### PROBLEM
If a line in the listing below includes the word "base", pick it out.
─── DATA EXCERPTS
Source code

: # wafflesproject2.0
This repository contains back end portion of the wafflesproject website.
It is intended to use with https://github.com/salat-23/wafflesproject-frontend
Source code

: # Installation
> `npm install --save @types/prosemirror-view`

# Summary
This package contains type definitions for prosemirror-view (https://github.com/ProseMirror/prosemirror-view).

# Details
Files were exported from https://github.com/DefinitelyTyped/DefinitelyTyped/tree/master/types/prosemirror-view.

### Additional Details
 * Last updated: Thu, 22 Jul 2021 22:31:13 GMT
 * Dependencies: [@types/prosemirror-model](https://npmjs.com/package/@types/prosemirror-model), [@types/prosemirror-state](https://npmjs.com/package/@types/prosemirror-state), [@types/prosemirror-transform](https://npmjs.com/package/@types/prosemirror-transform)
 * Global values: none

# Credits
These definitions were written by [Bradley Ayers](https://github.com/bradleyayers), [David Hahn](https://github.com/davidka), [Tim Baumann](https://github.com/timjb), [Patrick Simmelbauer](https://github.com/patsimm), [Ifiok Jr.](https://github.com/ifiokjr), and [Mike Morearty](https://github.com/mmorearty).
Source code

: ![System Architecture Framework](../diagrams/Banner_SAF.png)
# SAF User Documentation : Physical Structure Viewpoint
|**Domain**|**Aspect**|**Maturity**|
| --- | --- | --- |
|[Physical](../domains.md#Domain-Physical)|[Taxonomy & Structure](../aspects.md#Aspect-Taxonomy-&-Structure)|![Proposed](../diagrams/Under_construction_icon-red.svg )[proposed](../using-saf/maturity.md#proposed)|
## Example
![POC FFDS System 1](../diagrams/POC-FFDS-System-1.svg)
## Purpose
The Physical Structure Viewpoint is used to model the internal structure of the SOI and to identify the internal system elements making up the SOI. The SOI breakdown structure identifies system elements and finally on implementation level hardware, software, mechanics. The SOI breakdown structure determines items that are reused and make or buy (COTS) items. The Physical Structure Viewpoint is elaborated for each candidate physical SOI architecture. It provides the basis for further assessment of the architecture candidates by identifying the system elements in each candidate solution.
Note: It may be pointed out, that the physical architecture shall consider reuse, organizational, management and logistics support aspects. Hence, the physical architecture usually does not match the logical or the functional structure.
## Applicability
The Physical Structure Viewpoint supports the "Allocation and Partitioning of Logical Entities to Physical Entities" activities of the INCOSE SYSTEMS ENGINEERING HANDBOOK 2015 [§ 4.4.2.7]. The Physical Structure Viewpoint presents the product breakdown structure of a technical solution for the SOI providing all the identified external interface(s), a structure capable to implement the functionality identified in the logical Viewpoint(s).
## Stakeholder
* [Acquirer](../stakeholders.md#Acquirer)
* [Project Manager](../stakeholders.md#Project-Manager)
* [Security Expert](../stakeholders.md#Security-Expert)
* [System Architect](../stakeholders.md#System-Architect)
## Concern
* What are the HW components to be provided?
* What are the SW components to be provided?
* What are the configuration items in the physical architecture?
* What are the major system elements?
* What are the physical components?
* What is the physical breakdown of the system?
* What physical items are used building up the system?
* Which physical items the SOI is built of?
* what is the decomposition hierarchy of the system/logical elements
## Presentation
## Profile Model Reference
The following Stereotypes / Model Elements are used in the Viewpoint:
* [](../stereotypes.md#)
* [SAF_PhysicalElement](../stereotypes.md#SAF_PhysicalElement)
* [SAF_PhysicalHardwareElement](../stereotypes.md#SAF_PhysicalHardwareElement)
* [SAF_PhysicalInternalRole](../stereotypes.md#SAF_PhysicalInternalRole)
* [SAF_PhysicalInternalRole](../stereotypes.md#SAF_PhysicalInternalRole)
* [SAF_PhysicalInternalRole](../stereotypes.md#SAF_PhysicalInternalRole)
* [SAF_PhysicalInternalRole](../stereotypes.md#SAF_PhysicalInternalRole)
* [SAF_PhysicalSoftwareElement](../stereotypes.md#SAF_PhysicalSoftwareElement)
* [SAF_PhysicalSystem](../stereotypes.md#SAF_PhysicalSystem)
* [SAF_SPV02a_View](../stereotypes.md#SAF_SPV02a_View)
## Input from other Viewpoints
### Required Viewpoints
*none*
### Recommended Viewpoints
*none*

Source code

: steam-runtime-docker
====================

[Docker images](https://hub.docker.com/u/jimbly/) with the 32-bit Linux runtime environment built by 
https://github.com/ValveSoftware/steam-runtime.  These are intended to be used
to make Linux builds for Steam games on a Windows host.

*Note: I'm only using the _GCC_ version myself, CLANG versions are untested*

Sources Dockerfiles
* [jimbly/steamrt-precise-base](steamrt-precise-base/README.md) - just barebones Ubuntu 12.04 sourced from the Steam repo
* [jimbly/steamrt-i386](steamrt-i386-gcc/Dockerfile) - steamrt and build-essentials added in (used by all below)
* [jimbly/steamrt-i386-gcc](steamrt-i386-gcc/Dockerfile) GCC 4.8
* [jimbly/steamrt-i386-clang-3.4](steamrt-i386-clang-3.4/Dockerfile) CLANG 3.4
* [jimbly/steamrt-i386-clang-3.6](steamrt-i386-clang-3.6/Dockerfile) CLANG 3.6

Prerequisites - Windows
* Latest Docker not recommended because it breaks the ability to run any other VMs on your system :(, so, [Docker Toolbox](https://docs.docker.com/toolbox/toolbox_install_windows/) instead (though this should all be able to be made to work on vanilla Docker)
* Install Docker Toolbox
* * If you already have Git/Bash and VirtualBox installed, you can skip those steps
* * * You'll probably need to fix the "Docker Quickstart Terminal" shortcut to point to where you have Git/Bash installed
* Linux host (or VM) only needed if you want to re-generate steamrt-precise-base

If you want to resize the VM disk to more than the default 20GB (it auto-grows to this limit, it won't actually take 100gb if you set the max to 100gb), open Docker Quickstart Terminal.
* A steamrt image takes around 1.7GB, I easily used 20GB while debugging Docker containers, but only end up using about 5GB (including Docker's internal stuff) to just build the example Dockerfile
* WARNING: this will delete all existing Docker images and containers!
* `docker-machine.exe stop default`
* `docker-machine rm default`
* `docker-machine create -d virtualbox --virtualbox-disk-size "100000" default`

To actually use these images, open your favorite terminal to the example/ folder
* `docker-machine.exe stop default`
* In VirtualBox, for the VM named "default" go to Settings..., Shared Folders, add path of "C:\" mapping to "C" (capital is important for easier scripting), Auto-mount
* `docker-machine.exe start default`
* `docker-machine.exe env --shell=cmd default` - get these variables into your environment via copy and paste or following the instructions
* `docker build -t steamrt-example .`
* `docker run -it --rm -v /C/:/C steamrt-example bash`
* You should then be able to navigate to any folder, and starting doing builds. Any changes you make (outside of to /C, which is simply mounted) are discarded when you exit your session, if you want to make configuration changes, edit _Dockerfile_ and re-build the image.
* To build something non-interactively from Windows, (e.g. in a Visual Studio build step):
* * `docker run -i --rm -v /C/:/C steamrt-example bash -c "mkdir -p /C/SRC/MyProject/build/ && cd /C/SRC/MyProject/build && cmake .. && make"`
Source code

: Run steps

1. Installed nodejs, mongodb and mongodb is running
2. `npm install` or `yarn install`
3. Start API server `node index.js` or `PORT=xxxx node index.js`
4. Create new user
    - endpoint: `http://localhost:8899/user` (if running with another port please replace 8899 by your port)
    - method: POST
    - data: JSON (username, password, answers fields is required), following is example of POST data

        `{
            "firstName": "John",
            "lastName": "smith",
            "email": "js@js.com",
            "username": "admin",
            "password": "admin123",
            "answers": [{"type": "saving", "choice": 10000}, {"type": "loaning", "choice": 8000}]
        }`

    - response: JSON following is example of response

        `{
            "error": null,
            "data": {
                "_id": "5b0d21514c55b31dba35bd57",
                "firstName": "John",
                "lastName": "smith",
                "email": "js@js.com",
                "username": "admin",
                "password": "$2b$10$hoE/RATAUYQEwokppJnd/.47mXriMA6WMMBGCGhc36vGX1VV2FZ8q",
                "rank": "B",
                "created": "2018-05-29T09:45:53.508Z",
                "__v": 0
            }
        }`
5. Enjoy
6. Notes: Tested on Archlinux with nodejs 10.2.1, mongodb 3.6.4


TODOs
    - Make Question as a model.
──────
### YOUR SOLUTION
* [jimbly/steamrt-precise-base](steamrt-precise-base/README.md) - just barebones Ubuntu 12.04 sourced from the Steam repo
* Linux host (or VM) only needed if you want to re-generate steamrt-precise-base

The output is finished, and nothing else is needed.